*** DATA IN THIS EXERCISE Section Begins ***

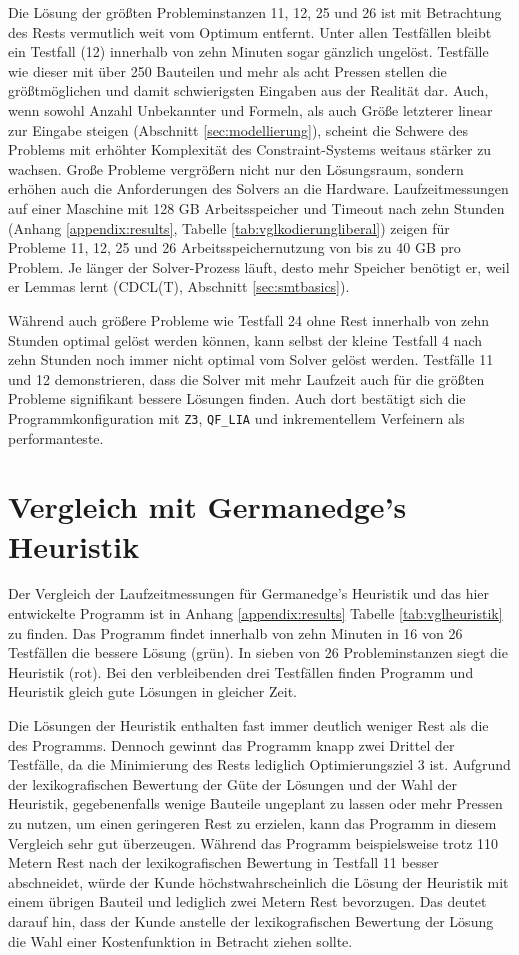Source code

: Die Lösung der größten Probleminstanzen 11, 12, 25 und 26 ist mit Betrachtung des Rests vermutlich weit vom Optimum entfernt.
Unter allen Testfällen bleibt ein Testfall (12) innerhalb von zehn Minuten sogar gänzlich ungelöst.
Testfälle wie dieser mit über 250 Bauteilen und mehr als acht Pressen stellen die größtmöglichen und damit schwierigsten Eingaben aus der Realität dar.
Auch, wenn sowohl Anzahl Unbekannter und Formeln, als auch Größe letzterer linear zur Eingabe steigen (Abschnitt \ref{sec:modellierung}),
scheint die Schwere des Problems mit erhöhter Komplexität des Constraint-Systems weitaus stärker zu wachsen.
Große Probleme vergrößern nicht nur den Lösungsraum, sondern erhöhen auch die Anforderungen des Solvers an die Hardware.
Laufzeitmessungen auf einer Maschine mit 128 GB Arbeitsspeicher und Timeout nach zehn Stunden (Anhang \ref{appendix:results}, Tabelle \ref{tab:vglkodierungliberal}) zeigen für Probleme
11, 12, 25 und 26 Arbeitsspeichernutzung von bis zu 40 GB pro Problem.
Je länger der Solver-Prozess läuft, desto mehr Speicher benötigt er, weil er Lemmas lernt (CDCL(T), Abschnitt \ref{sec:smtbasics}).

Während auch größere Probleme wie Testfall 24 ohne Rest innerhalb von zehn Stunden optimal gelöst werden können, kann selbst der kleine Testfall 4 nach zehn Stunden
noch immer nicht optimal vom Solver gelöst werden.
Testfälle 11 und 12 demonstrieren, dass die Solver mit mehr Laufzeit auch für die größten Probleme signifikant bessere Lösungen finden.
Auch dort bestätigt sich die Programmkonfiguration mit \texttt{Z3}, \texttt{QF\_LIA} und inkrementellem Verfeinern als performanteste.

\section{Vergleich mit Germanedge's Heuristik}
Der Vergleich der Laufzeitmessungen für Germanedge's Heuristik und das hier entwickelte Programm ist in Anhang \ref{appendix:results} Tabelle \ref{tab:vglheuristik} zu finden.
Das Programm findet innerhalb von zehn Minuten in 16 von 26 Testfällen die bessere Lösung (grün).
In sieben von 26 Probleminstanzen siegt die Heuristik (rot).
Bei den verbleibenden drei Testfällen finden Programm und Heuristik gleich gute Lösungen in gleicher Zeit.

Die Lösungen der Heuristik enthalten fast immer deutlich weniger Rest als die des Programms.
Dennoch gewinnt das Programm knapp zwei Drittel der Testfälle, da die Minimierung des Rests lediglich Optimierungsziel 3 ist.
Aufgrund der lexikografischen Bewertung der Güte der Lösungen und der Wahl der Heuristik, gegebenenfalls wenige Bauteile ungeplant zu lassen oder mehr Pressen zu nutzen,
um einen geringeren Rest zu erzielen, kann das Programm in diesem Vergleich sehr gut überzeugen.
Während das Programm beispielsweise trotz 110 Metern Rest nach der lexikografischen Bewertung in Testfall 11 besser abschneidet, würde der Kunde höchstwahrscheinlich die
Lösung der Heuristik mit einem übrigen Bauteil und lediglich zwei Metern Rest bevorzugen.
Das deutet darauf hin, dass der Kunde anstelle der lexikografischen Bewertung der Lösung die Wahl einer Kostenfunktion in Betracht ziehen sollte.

*** DATA IN THIS EXERCISE Section Ends ***

Please reproduce every record exactly as written, excluding the pictures.

▸ ANSWER BOX
Source code

: Die Lösung der größten Probleminstanzen 11, 12, 25 und 26 ist mit Betrachtung des Rests vermutlich weit vom Optimum entfernt.
Unter allen Testfällen bleibt ein Testfall (12) innerhalb von zehn Minuten sogar gänzlich ungelöst.
Testfälle wie dieser mit über 250 Bauteilen und mehr als acht Pressen stellen die größtmöglichen und damit schwierigsten Eingaben aus der Realität dar.
Auch, wenn sowohl Anzahl Unbekannter und Formeln, als auch Größe letzterer linear zur Eingabe steigen (Abschnitt \ref{sec:modellierung}),
scheint die Schwere des Problems mit erhöhter Komplexität des Constraint-Systems weitaus stärker zu wachsen.
Große Probleme vergrößern nicht nur den Lösungsraum, sondern erhöhen auch die Anforderungen des Solvers an die Hardware.
Laufzeitmessungen auf einer Maschine mit 128 GB Arbeitsspeicher und Timeout nach zehn Stunden (Anhang \ref{appendix:results}, Tabelle \ref{tab:vglkodierungliberal}) zeigen für Probleme
11, 12, 25 und 26 Arbeitsspeichernutzung von bis zu 40 GB pro Problem.
Je länger der Solver-Prozess läuft, desto mehr Speicher benötigt er, weil er Lemmas lernt (CDCL(T), Abschnitt \ref{sec:smtbasics}).

Während auch größere Probleme wie Testfall 24 ohne Rest innerhalb von zehn Stunden optimal gelöst werden können, kann selbst der kleine Testfall 4 nach zehn Stunden
noch immer nicht optimal vom Solver gelöst werden.
Testfälle 11 und 12 demonstrieren, dass die Solver mit mehr Laufzeit auch für die größten Probleme signifikant bessere Lösungen finden.
Auch dort bestätigt sich die Programmkonfiguration mit \texttt{Z3}, \texttt{QF\_LIA} und inkrementellem Verfeinern als performanteste.

\section{Vergleich mit Germanedge's Heuristik}
Der Vergleich der Laufzeitmessungen für Germanedge's Heuristik und das hier entwickelte Programm ist in Anhang \ref{appendix:results} Tabelle \ref{tab:vglheuristik} zu finden.
Das Programm findet innerhalb von zehn Minuten in 16 von 26 Testfällen die bessere Lösung (grün).
In sieben von 26 Probleminstanzen siegt die Heuristik (rot).
Bei den verbleibenden drei Testfällen finden Programm und Heuristik gleich gute Lösungen in gleicher Zeit.

Die Lösungen der Heuristik enthalten fast immer deutlich weniger Rest als die des Programms.
Dennoch gewinnt das Programm knapp zwei Drittel der Testfälle, da die Minimierung des Rests lediglich Optimierungsziel 3 ist.
Aufgrund der lexikografischen Bewertung der Güte der Lösungen und der Wahl der Heuristik, gegebenenfalls wenige Bauteile ungeplant zu lassen oder mehr Pressen zu nutzen,
um einen geringeren Rest zu erzielen, kann das Programm in diesem Vergleich sehr gut überzeugen.
Während das Programm beispielsweise trotz 110 Metern Rest nach der lexikografischen Bewertung in Testfall 11 besser abschneidet, würde der Kunde höchstwahrscheinlich die
Lösung der Heuristik mit einem übrigen Bauteil und lediglich zwei Metern Rest bevorzugen.
Das deutet darauf hin, dass der Kunde anstelle der lexikografischen Bewertung der Lösung die Wahl einer Kostenfunktion in Betracht ziehen sollte.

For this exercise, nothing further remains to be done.